* Records for this task *
*** Begin section ***

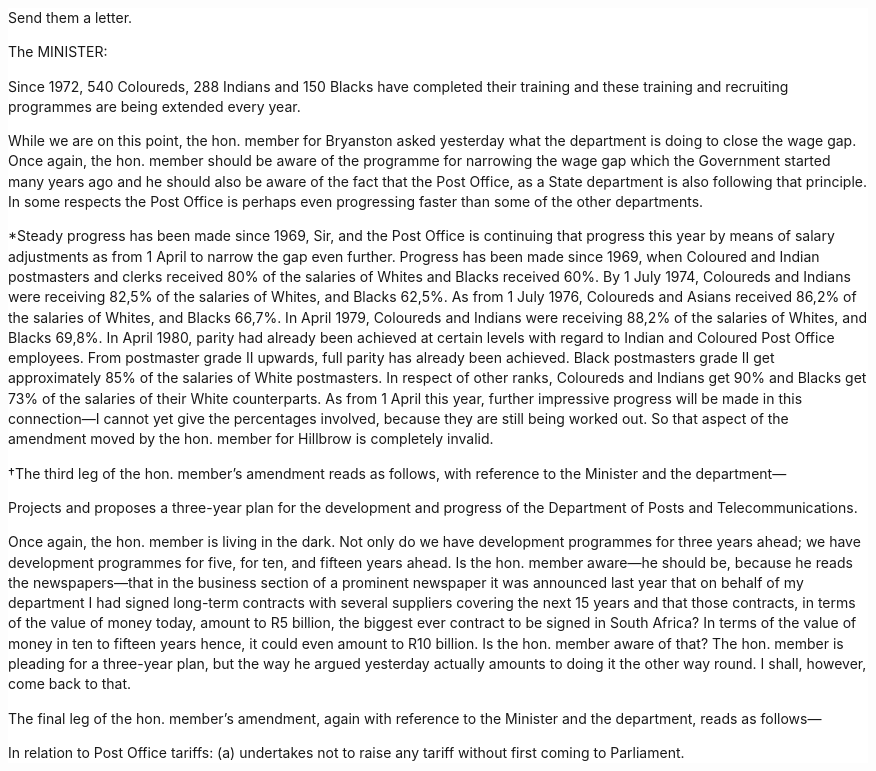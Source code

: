 <p>Send them a letter.</p>

</speech>

<speech by="#minister">

<from>The <person refersTo="hansard_za">MINISTER</person>:</from>

<p>Since 1972, 540 Coloureds, 288 Indians and 150 Blacks have completed their training and these training and recruiting programmes are being extended every year.</p>

<p>While we are on this point, the hon. member for Bryanston asked yesterday what the department is doing to close the wage gap. Once again, the hon. member should be aware of the programme for narrowing the wage gap which the Government started many years ago and he should also be aware of the fact that the Post Office, as a State department is also following that principle. In some respects the Post Office is perhaps even progressing faster than some of the other departments.</p>

<p>*Steady progress has been made since 1969, Sir, and the Post Office is continuing that progress this year by means of salary adjustments as from 1 April to narrow the gap even further. Progress has been made since 1969, when Coloured and Indian postmasters and clerks received 80% of the salaries of Whites and Blacks received 60%. By 1 July 1974, Coloureds and Indians were receiving 82,5% of the salaries of Whites, and Blacks 62,5%. As from 1 July 1976, Coloureds and Asians received 86,2% of the salaries of Whites, and Blacks 66,7%. In April 1979, Coloureds and Indians were receiving 88,2% of the salaries of Whites, and Blacks 69,8%. In April 1980, parity had already been achieved at certain levels with regard to Indian and Coloured Post Office employees. From postmaster grade II upwards, full parity has already been achieved. Black postmasters grade II get approximately 85% of the salaries of White postmasters. In respect of other ranks, Coloureds and Indians get 90% and Blacks get 73% of the salaries of their White counterparts. As from 1 April this year, further impressive progress will be made in this connection&#x2014;I cannot yet give the percentages involved, because they are still being worked out. So that aspect of the amendment moved by the hon. member for Hillbrow is completely invalid.</p>

<p>&#x2020;The third leg of the hon. member&#x2019;s amendment reads as follows, with reference to the Minister and the department&#x2014;</p>

<block name="quote">Projects and proposes a three-year plan for the development and progress of the <span class="col_2525-2526" refersTo="page_1275"/>Department of Posts and Telecommunications.</block>

<p>Once again, the hon. member is living in the dark. Not only do we have development programmes for three years ahead; we have development programmes for five, for ten, and fifteen years ahead. Is the hon. member aware&#x2014;he should be, because he reads the newspapers&#x2014;that in the business section of a prominent newspaper it was announced last year that on behalf of my department I had signed long-term contracts with several suppliers covering the next 15 years and that those contracts, in terms of the value of money today, amount to R5 billion, the biggest ever contract to be signed in South Africa? In terms of the value of money in ten to fifteen years hence, it could even amount to R10 billion. Is the hon. member aware of that? The hon. member is pleading for a three-year plan, but the way he argued yesterday actually amounts to doing it the other way round. I shall, however, come back to that.</p>

<p>The final leg of the hon. member&#x2019;s amendment, again with reference to the Minister and the department, reads as follows&#x2014;</p>

<block name="quote">In relation to Post Office tariffs: (a) undertakes not to raise any tariff without first coming to Parliament.</block>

*** End section ***

* Problem requirements *
Reproduce only those lines of the entries above that run from the line with "<p>The final leg" to the final line.

* Response box *
<p>The final leg of the hon. member&#x2019;s amendment, again with reference to the Minister and the department, reads as follows&#x2014;</p>

<block name="quote">In relation to Post Office tariffs: (a) undertakes not to raise any tariff without first coming to Parliament.</block>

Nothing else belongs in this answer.